(Excerpted data)
# # #
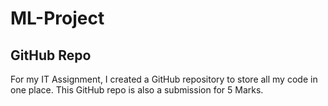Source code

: # ML-Project
## GitHub Repo
For my IT Assignment, I created a GitHub repository to store all my code in one place. This GitHub repo is also a submission for 5 Marks.
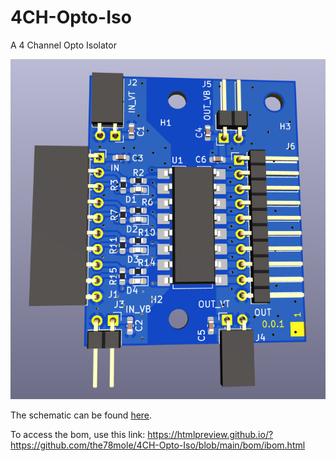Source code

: # 4CH-Opto-Iso

A 4 Channel Opto Isolator

![3D View](img/4CH-Opto-Iso-3D-PCB.png)

The schematic can be found [here](doc/4CH-Opto-ISO.pdf).

To access the bom, use this link: https://htmlpreview.github.io/?https://github.com/the78mole/4CH-Opto-Iso/blob/main/bom/ibom.html

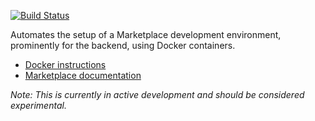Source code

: [![Build Status](https://travis-ci.org/mozilla/marketplace-env.svg?branch=master)](https://travis-ci.org/mozilla/wharfie)

Automates the setup of a Marketplace development environment, prominently for
the backend, using Docker containers.

* [Docker instructions](https://marketplace.readthedocs.org/en/latest/topics/backend.html)
* [Marketplace documentation](https://marketplace.readthedocs.org)

*Note: This is currently in active development and should be considered experimental.*

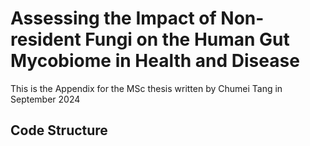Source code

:# Assessing the Impact of Non-resident Fungi on the Human Gut Mycobiome in Health and Disease
This is the Appendix for the MSc thesis written by Chumei Tang in September 2024
## Code Structure
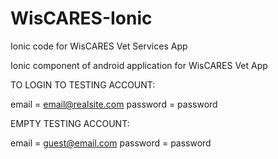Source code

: # WisCARES-Ionic
Ionic code for WisCARES Vet Services App

Ionic component of android application for WisCARES Vet App

TO LOGIN TO TESTING ACCOUNT:

email = email@realsite.com
password = password

EMPTY TESTING ACCOUNT:

email = guest@email.com
password = password
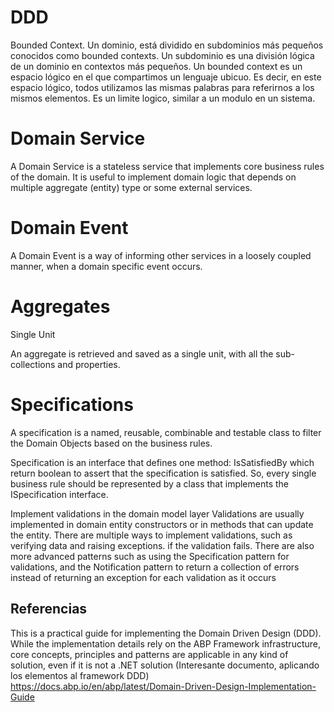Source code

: # DDD
 
Bounded Context. Un dominio, está dividido en subdominios más pequeños conocidos como bounded contexts. Un subdominio es una división lógica de un dominio en contextos más pequeños. Un bounded context es un espacio lógico en el que compartimos un lenguaje ubicuo. Es decir, en este espacio lógico, todos utilizamos las mismas palabras para referirnos a los mismos elementos. Es un limite logico, similar a un modulo en un sistema. 


# Domain Service

A Domain Service is a stateless service that implements core business rules of the domain. It is useful to implement domain logic that depends on multiple aggregate (entity) type or some external services.



# Domain Event

A Domain Event is a way of informing other services in a loosely coupled manner, when a domain specific event occurs.

# Aggregates

Single Unit

An aggregate is retrieved and saved as a single unit, with all the sub-collections and properties.


# Specifications

A specification is a named, reusable, combinable and testable class to filter the Domain Objects based on the business rules.

Specification is an interface that defines one method: IsSatisfiedBy which return boolean to assert that the specification is satisfied. So, every single business rule should be represented by a class that implements the ISpecification interface.


Implement validations in the domain model layer Validations are usually implemented in domain entity constructors or in methods that can update the entity. There are multiple ways to implement validations, such as verifying data and raising exceptions. if the validation fails. There are also more advanced patterns such as using the Specification pattern for validations, and the Notification pattern to return a collection of errors instead of returning an exception for each validation as it occurs

 
## Referencias

This is a practical guide for implementing the Domain Driven Design (DDD). While the implementation details rely on the ABP Framework infrastructure, core concepts, principles and patterns are applicable in any kind of solution, even if it is not a .NET solution
(Interesante documento, aplicando los elementos al framework DDD)
https://docs.abp.io/en/abp/latest/Domain-Driven-Design-Implementation-Guide
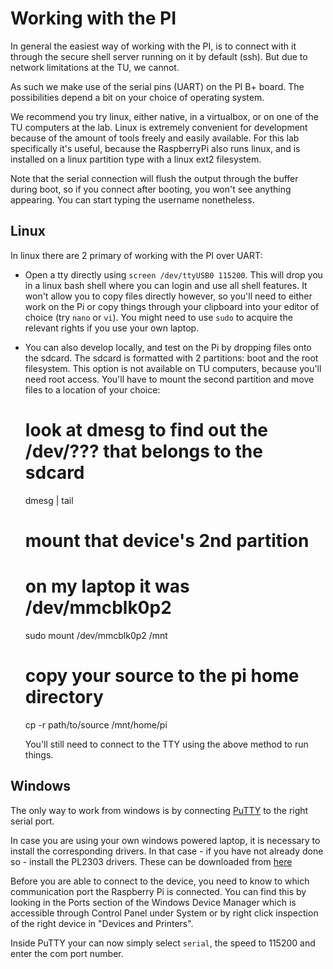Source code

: # Working with the PI

In general the easiest way of working with the PI, is to connect with it through the
secure shell server running on it by default (ssh).
But due to network limitations at the TU, we cannot.

As such we make use of the serial pins (UART) on the PI B+ board.
The possibilities depend a bit on your choice of operating system.

We recommend you try linux, either native, in a virtualbox, or on one of the TU computers at the
lab.
Linux is extremely convenient for development because of the amount of tools freely and easily
available.
For this lab specifically it's useful, because the RaspberryPi also runs linux, and is installed
on a linux partition type with a linux ext2 filesystem.

Note that the serial connection will flush the output through the buffer during boot, so if you
connect after booting, you won't see anything appearing.
You can start typing the username nonetheless.

## Linux

In linux there are 2 primary of working with the PI over UART:

- Open a tty directly using `screen /dev/ttyUSB0 115200`.
  This will drop you in a linux bash shell where you can login and use all shell features.
  It won't allow you to copy files directly however, so you'll need to either work on the Pi or
  copy things through your clipboard into your editor of choice (try `nano` or `vi`).
  You might need to use `sudo` to acquire the relevant rights if you use your own laptop.

- You can also develop locally, and test on the Pi by dropping files onto the sdcard.
  The sdcard is formatted with 2 partitions: boot and the root filesystem.
  This option is not available on TU computers, because you'll need root access.
  You'll have to mount the second partition and move files to a location of your choice:

    # look at dmesg to find out the /dev/??? that belongs to the sdcard
    dmesg | tail

    # mount that device's 2nd partition
    # on my laptop it was /dev/mmcblk0p2
    sudo mount /dev/mmcblk0p2 /mnt

    # copy your source to the pi home directory
    cp -r path/to/source /mnt/home/pi

  You'll still need to connect to the TTY using the above method to run things.

## Windows

The only way to work from windows is by connecting [PuTTY](http://www.putty.org) to the right serial
port.

In case you are using your own windows powered laptop, it is necessary to install the
corresponding drivers. In that case - if you have not already done so - install the PL2303 drivers.
These can be downloaded from [here](http://www.prolific.com.tw/US/ShowProduct.aspx?p_id=225&pcid=41)

Before you are able to connect to the device, you need to know to which communication port the
Raspberry Pi is connected.
You can find this by looking in the Ports section of the Windows Device Manager which is accessible
through Control Panel under System or by right click inspection of the right device in "Devices and
Printers".

Inside PuTTY your can now simply select `serial`, the speed to 115200 and enter the com port number.
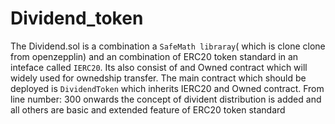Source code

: # Dividend_token

The Dividend.sol is a combination a `SafeMath libraray`( which is clone clone from openzepplin) and an combination of ERC20 token standard in
an inteface called `IERC20`. Its also consist of and Owned contract which will widely used for ownedship transfer.
The main contract which should be deployed is `DividendToken` which inherits IERC20 and Owned contract.  From line number: 300 onwards the concept of divident distribution is added and all others are basic and extended feature of ERC20 token standard
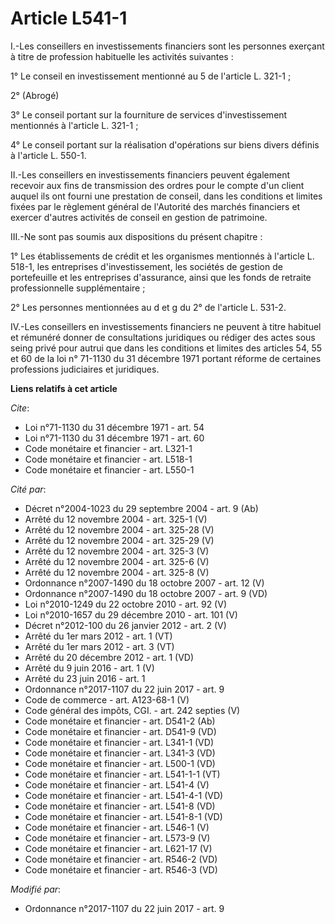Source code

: # Article L541-1

I.-Les conseillers en investissements financiers sont les personnes exerçant à titre de profession habituelle les activités
suivantes :

1° Le conseil en investissement mentionné au 5 de l'article L. 321-1 ;

2° (Abrogé)

3° Le conseil portant sur la fourniture de services d'investissement mentionnés à l'article L. 321-1 ;

4° Le conseil portant sur la réalisation d'opérations sur biens divers définis à l'article L. 550-1. 

II.-Les conseillers en investissements financiers peuvent également recevoir aux fins de transmission des ordres pour le
compte d'un client auquel ils ont fourni une prestation de conseil, dans les conditions et limites fixées par le règlement
général de l'Autorité des marchés financiers et exercer d'autres activités de conseil en gestion de patrimoine.

III.-Ne sont pas soumis aux dispositions du présent chapitre :

1° Les établissements de crédit et les organismes mentionnés à l'article L. 518-1, les entreprises d'investissement, les
sociétés de gestion de portefeuille et les entreprises d'assurance, ainsi que les fonds de retraite professionnelle
supplémentaire ;

2° Les personnes mentionnées au d et g du 2° de l'article L. 531-2.

IV.-Les conseillers en investissements financiers ne peuvent à titre habituel et rémunéré donner de consultations juridiques
ou rédiger des actes sous seing privé pour autrui que dans les conditions et limites des articles 54, 55 et 60 de la loi n°
71-1130 du 31 décembre 1971 portant réforme de certaines professions judiciaires et juridiques.

**Liens relatifs à cet article**

_Cite_:

  - Loi n°71-1130 du 31 décembre 1971 - art. 54
  - Loi n°71-1130 du 31 décembre 1971 - art. 60
  - Code monétaire et financier - art. L321-1
  - Code monétaire et financier - art. L518-1
  - Code monétaire et financier - art. L550-1

_Cité par_:

  - Décret n°2004-1023 du 29 septembre 2004 - art. 9 (Ab)
  - Arrêté du 12 novembre 2004 - art. 325-1 (V)
  - Arrêté du 12 novembre 2004 - art. 325-28 (V)
  - Arrêté du 12 novembre 2004 - art. 325-29 (V)
  - Arrêté du 12 novembre 2004 - art. 325-3 (V)
  - Arrêté du 12 novembre 2004 - art. 325-6 (V)
  - Arrêté du 12 novembre 2004 - art. 325-8 (V)
  - Ordonnance n°2007-1490 du 18 octobre 2007 - art. 12 (V)
  - Ordonnance n°2007-1490 du 18 octobre 2007 - art. 9 (VD)
  - Loi n°2010-1249 du 22 octobre 2010 - art. 92 (V)
  - Loi n°2010-1657 du 29 décembre 2010 - art. 101 (V)
  - Décret n°2012-100 du 26 janvier 2012 - art. 2 (V)
  - Arrêté du 1er mars 2012 - art. 1 (VT)
  - Arrêté du 1er mars 2012 - art. 3 (VT)
  - Arrêté du 20 décembre 2012 - art. 1 (VD)
  - Arrêté du 9 juin 2016 - art. 1 (V)
  - Arrêté du 23 juin 2016 - art. 1
  - Ordonnance n°2017-1107 du 22 juin 2017 - art. 9
  - Code de commerce - art. A123-68-1 (V)
  - Code général des impôts, CGI. - art. 242 septies (V)
  - Code monétaire et financier - art. D541-2 (Ab)
  - Code monétaire et financier - art. D541-9 (VD)
  - Code monétaire et financier - art. L341-1 (VD)
  - Code monétaire et financier - art. L341-3 (VD)
  - Code monétaire et financier - art. L500-1 (VD)
  - Code monétaire et financier - art. L541-1-1 (VT)
  - Code monétaire et financier - art. L541-4 (V)
  - Code monétaire et financier - art. L541-4-1 (VD)
  - Code monétaire et financier - art. L541-8 (VD)
  - Code monétaire et financier - art. L541-8-1 (VD)
  - Code monétaire et financier - art. L546-1 (V)
  - Code monétaire et financier - art. L573-9 (V)
  - Code monétaire et financier - art. L621-17 (V)
  - Code monétaire et financier - art. R546-2 (VD)
  - Code monétaire et financier - art. R546-3 (VD)

_Modifié par_:

  - Ordonnance n°2017-1107 du 22 juin 2017 - art. 9
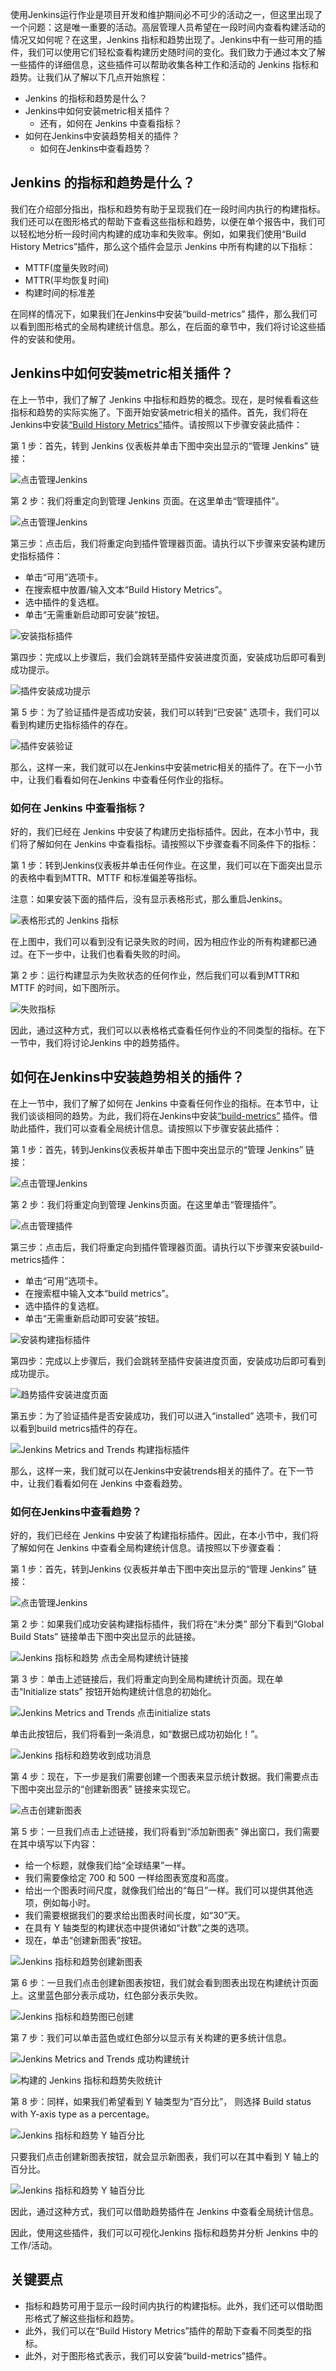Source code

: 使用Jenkins运行作业是项目开发和维护期间必不可少的活动之一，但这里出现了一个问题：这是唯一重要的活动。高层管理人员希望在一段时间内查看构建活动的情况又如何呢？在这里，Jenkins 指标和趋势出现了。Jenkins中有一些可用的插件，我们可以使用它们轻松查看构建历史随时间的变化。我们致力于通过本文了解一些插件的详细信息，这些插件可以帮助收集各种工作和活动的 Jenkins 指标和趋势。让我们从了解以下几点开始旅程：

-   Jenkins 的指标和趋势是什么？
-   Jenkins中如何安装metric相关插件？
    -   还有，如何在 Jenkins 中查看指标？
-   如何在Jenkins中安装趋势相关的插件？
    -   如何在Jenkins中查看趋势？

## Jenkins 的指标和趋势是什么？

我们在介绍部分指出，指标和趋势有助于呈现我们在一段时间内执行的构建指标。我们还可以在图形格式的帮助下查看这些指标和趋势，以便在单个报告中，我们可以轻松地分析一段时间内构建的成功率和失败率。例如，如果我们使用“Build History Metrics”插件，那么这个插件会显示 Jenkins 中所有构建的以下指标：

-   MTTF(度量失败时间)
-   MTTR(平均恢复时间)
-   构建时间的标准差

在同样的情况下，如果我们在Jenkins中安装“build-metrics” 插件，那么我们可以看到图形格式的全局构建统计信息。那么，在后面的章节中，我们将讨论这些插件的安装和使用。

## Jenkins中如何安装metric相关插件？

在上一节中，我们了解了 Jenkins 中指标和趋势的概念。现在，是时候看看这些指标和趋势的实际实施了。下面开始安装metric相关的插件。首先，我们将在Jenkins中安装[“Build History Metrics”](https://plugins.jenkins.io/build-history-metrics-plugin/)插件。请按照以下步骤安装此插件：

第 1 步：首先，转到 Jenkins 仪表板并单击下图中突出显示的“管理 Jenkins” 链接：

![点击管理Jenkins](https://www.toolsqa.com/gallery/Jenkins/1.Click%20on%20manage%20Jenkins.jpg)

第 2 步：我们将重定向到管理 Jenkins 页面。在这里单击“管理插件”。

![点击管理Jenkins](https://www.toolsqa.com/gallery/Jenkins/2.Click%20on%20manage%20jenkins.jpg)

第三步：点击后，我们将重定向到插件管理器页面。请执行以下步骤来安装构建历史指标插件：

-   单击“可用”选项卡。
-   在搜索框中放置/输入文本“Build History Metrics”。
-   选中插件的复选框。
-   单击“无需重新启动即可安装”按钮。

![安装指标插件](https://www.toolsqa.com/gallery/Jenkins/3.Installing%20metric%20plugin.jpg)

第四步：完成以上步骤后，我们会跳转至插件安装进度页面，安装成功后即可看到成功提示。

![插件安装成功提示](https://www.toolsqa.com/gallery/Jenkins/4.Plugin%20installation%20successful%20message.jpg)

第 5 步：为了验证插件是否成功安装，我们可以转到“已安装” 选项卡，我们可以看到构建历史指标插件的存在。

![插件安装验证](https://www.toolsqa.com/gallery/Jenkins/5.Verification%20of%20installation%20of%20plugin.jpg)

那么，这样一来，我们就可以在Jenkins中安装metric相关的插件了。在下一小节中，让我们看看如何在Jenkins 中查看任何作业的指标。

### 如何在 Jenkins 中查看指标？

好的，我们已经在 Jenkins 中安装了构建历史指标插件。因此，在本小节中，我们将了解如何在 Jenkins 中查看指标。请按照以下步骤查看不同条件下的指标：

第 1 步：转到Jenkins仪表板并单击任何作业。在这里，我们可以在下面突出显示的表格中看到MTTR、MTTF 和标准偏差等指标。

注意：如果安装下面的插件后，没有显示表格形式，那么重启Jenkins。

![表格形式的 Jenkins 指标](https://www.toolsqa.com/gallery/Jenkins/6.Jenkins%20metrics%20in%20tabular%20form.jpg)

在上图中，我们可以看到没有记录失败的时间，因为相应作业的所有构建都已通过。在下一步中，让我们也看看失败的时间。

第 2 步：运行构建显示为失败状态的任何作业，然后我们可以看到MTTR和 MTTF 的时间，如下图所示。

![失败指标](https://www.toolsqa.com/gallery/Jenkins/7.Metric%20for%20failure.jpg)

因此，通过这种方式，我们可以以表格格式查看任何作业的不同类型的指标。在下一节中，我们将讨论Jenkins 中的趋势插件。

## 如何在Jenkins中安装趋势相关的插件？

在上一节中，我们了解了如何在 Jenkins 中查看任何作业的指标。在本节中，让我们谈谈相同的趋势。为此，我们将在Jenkins中安装[“build-metrics”](https://plugins.jenkins.io/build-metrics/) 插件。借助此插件，我们可以查看全局统计信息。请按照以下步骤安装此插件：

第 1 步：首先，转到Jenkins仪表板并单击下图中突出显示的“管理 Jenkins” 链接：

![点击管理Jenkins](https://www.toolsqa.com/gallery/Jenkins/8.Click%20on%20manage%20Jenkins.jpg)

第 2 步：我们将重定向到管理 Jenkins页面。在这里单击“管理插件”。

![点击管理插件](https://www.toolsqa.com/gallery/Jenkins/9.Click%20on%20manage%20Plugins.jpg)

第三步：点击后，我们将重定向到插件管理器页面。请执行以下步骤来安装build-metrics插件：

-   单击“可用”选项卡。
-   在搜索框中输入文本“build metrics”。
-   选中插件的复选框。
-   单击“无需重新启动即可安装”按钮。

![安装构建指标插件](https://www.toolsqa.com/gallery/Jenkins/10.Installation%20of%20build%20metrics%20plugin.jpg)

第四步：完成以上步骤后，我们会跳转至插件安装进度页面，安装成功后即可看到成功提示。

![趋势插件安装进度页面](https://www.toolsqa.com/gallery/Jenkins/11.Trends%20Plugin%20installation%20progress%20page.jpg)

第五步：为了验证插件是否安装成功，我们可以进入“installed” 选项卡，我们可以看到build metrics插件的存在。

![Jenkins Metrics and Trends 构建指标插件](https://www.toolsqa.com/gallery/Jenkins/12.Jenkins%20Metrics%20and%20Trends%20Build%20Metrics%20Plugin.jpg)

那么，这样一来，我们就可以在Jenkins中安装trends相关的插件了。在下一节中，让我们看看如何在 Jenkins 中查看趋势。

### 如何在Jenkins中查看趋势？

好的，我们已经在 Jenkins 中安装了构建指标插件。因此，在本小节中，我们将了解如何在 Jenkins 中查看全局构建统计信息。请按照以下步骤查看：

第 1 步：首先，转到Jenkins 仪表板并单击下图中突出显示的“管理 Jenkins” 链接：

![点击管理Jenkins](https://www.toolsqa.com/gallery/Jenkins/13.Click%20on%20manage%20Jenkins.jpg)

第 2 步：如果我们成功安装构建指标插件，我们将在“未分类” 部分下看到“Global Build Stats” 链接单击下图中突出显示的此链接。

![Jenkins 指标和趋势 点击全局构建统计链接](https://www.toolsqa.com/gallery/Jenkins/14.Jenkins%20Metrics%20and%20Trends%20Click%20on%20global%20build%20stats%20link.jpg)

第 3 步：单击上述链接后，我们将重定向到全局构建统计页面。现在单击“Initialize stats” 按钮开始构建统计信息的初始化。

![Jenkins Metrics and Trends 点击initialize stats](https://www.toolsqa.com/gallery/Jenkins/15.Jenkins%20Metrics%20and%20Trends%20Click%20on%20initialize%20stats.jpg)

单击此按钮后，我们将看到一条消息，如“数据已成功初始化！”。

![Jenkins 指标和趋势收到成功消息](https://www.toolsqa.com/gallery/Jenkins/16.Jenkins%20Metrics%20and%20Trends%20Successful%20message%20received.jpg)

第 4 步：现在，下一步是我们需要创建一个图表来显示统计数据。我们需要点击下图中突出显示的“创建新图表” 链接来实现它。

![点击创建新图表](https://www.toolsqa.com/gallery/Jenkins/17.click%20on%20create%20new%20chart.jpg)

第 5 步：一旦我们点击上述链接，我们将看到“添加新图表” 弹出窗口，我们需要在其中填写以下内容：

-   给一个标题，就像我们给“全球结果”一样。
-   我们需要像给定 700 和 500 一样给图表宽度和高度。
-   给出一个图表时间尺度，就像我们给出的“每日”一样。我们可以提供其他选项，例如每小时。
-   我们需要根据我们的要求给出图表时间长度，如“30”天。
-   在具有 Y 轴类型的构建状态中提供诸如“计数”之类的选项。
-   现在，单击“创建新图表”按钮。

![Jenkins 指标和趋势创建新图表](https://www.toolsqa.com/gallery/Jenkins/18.Jenkins%20Metrics%20and%20Trends%20Creating%20new%20chart.jpg)

第 6 步：一旦我们点击创建新图表按钮，我们就会看到图表出现在构建统计页面上。这里蓝色部分表示成功，红色部分表示失败。

![Jenkins 指标和趋势图已创建](https://www.toolsqa.com/gallery/Jenkins/19.Jenkins%20Metrics%20and%20Trends%20Chart%20created.jpg)

第 7 步：我们可以单击蓝色或红色部分以显示有关构建的更多统计信息。

![Jenkins Metrics and Trends 成功构建统计](https://www.toolsqa.com/gallery/Jenkins/20.Jenkins%20Metrics%20and%20Trends%20success%20build%20stats.jpg)

![构建的 Jenkins 指标和趋势失败统计](https://www.toolsqa.com/gallery/Jenkins/21.Jenkins%20Metric%20and%20Trends%20Failure%20stats%20of%20builds.jpg)

第 8 步：同样，如果我们希望看到 Y 轴类型为“百分比”， 则选择 Build status with Y-axis type as a percentage。

![Jenkins 指标和趋势 Y 轴百分比](https://www.toolsqa.com/gallery/Jenkins/22.Jenkins%20Metrics%20and%20Trends%20Y%20axis%20as%20percentage.jpg)

只要我们点击创建新图表按钮，就会显示新图表，我们可以在其中看到 Y 轴上的百分比。

![Jenkins 指标和趋势 Y 轴百分比](https://www.toolsqa.com/gallery/Jenkins/23.Jenkins%20Metrics%20and%20Trends%20Y%20axis%20as%20percentage.jpg)

因此，通过这种方式，我们可以借助趋势插件在 Jenkins 中查看全局统计信息。

因此，使用这些插件，我们可以可视化Jenkins 指标和趋势并分析 Jenkins 中的工作/活动。

## 关键要点

-   指标和趋势可用于显示一段时间内执行的构建指标。此外，我们还可以借助图形格式了解这些指标和趋势。
-   此外，我们可以在“Build History Metrics”插件的帮助下查看不同类型的指标。
-   此外，对于图形格式表示，我们可以安装“build-metrics”插件。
# # #
(Your task)
In the listing above, transcribe exactly everything from the line containing "You can start" down to the line containing "In case you", including both and nothing more.

(Task output)
You can start typing the username nonetheless.

## Linux

In linux there are 2 primary of working with the PI over UART:

- Open a tty directly using `screen /dev/ttyUSB0 115200`.
  This will drop you in a linux bash shell where you can login and use all shell features.
  It won't allow you to copy files directly however, so you'll need to either work on the Pi or
  copy things through your clipboard into your editor of choice (try `nano` or `vi`).
  You might need to use `sudo` to acquire the relevant rights if you use your own laptop.

- You can also develop locally, and test on the Pi by dropping files onto the sdcard.
  The sdcard is formatted with 2 partitions: boot and the root filesystem.
  This option is not available on TU computers, because you'll need root access.
  You'll have to mount the second partition and move files to a location of your choice:

    # look at dmesg to find out the /dev/??? that belongs to the sdcard
    dmesg | tail

    # mount that device's 2nd partition
    # on my laptop it was /dev/mmcblk0p2
    sudo mount /dev/mmcblk0p2 /mnt

    # copy your source to the pi home directory
    cp -r path/to/source /mnt/home/pi

  You'll still need to connect to the TTY using the above method to run things.

## Windows

The only way to work from windows is by connecting [PuTTY](http://www.putty.org) to the right serial
port.

In case you are using your own windows powered laptop, it is necessary to install the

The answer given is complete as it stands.